Recorded data.
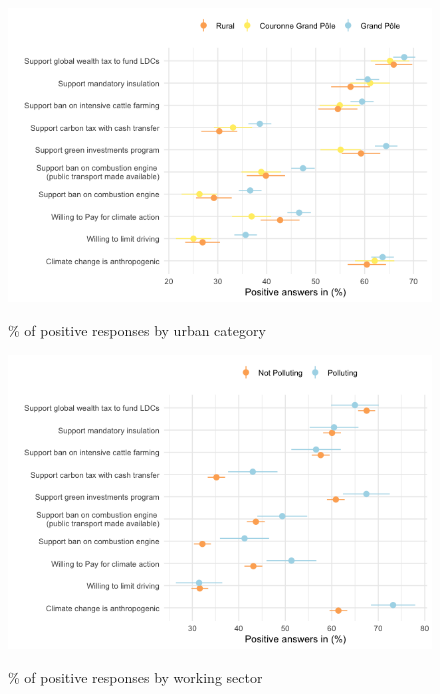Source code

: \begin{framefont}{\small}
\begin{frame}{}%
\begin{figure}[h!]
\caption{\% of positive responses by urban category}
\includegraphics[width=.7\paperwidth]{../figures/FR/positive_all_by_urban_FR.png} \\
\end{figure}
\end{frame}

\begin{frame}{}%
\begin{figure}[h!]
\caption{\% of positive responses by working sector}
\includegraphics[width=.7\paperwidth]{../figures/FR/positive_all_by_polluting_sector_FR.png} \\
\end{figure}
\end{frame}


\end{framefont}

What you are asked to do. Keep only the lines from the one containing "responses by urban" through the final line of the records, and transcribe them exactly.

Response to this exercise.
\caption{\% of positive responses by urban category}
\includegraphics[width=.7\paperwidth]{../figures/FR/positive_all_by_urban_FR.png} \\
\end{figure}
\end{frame}

\begin{frame}{}%
\begin{figure}[h!]
\caption{\% of positive responses by working sector}
\includegraphics[width=.7\paperwidth]{../figures/FR/positive_all_by_polluting_sector_FR.png} \\
\end{figure}
\end{frame}


\end{framefont}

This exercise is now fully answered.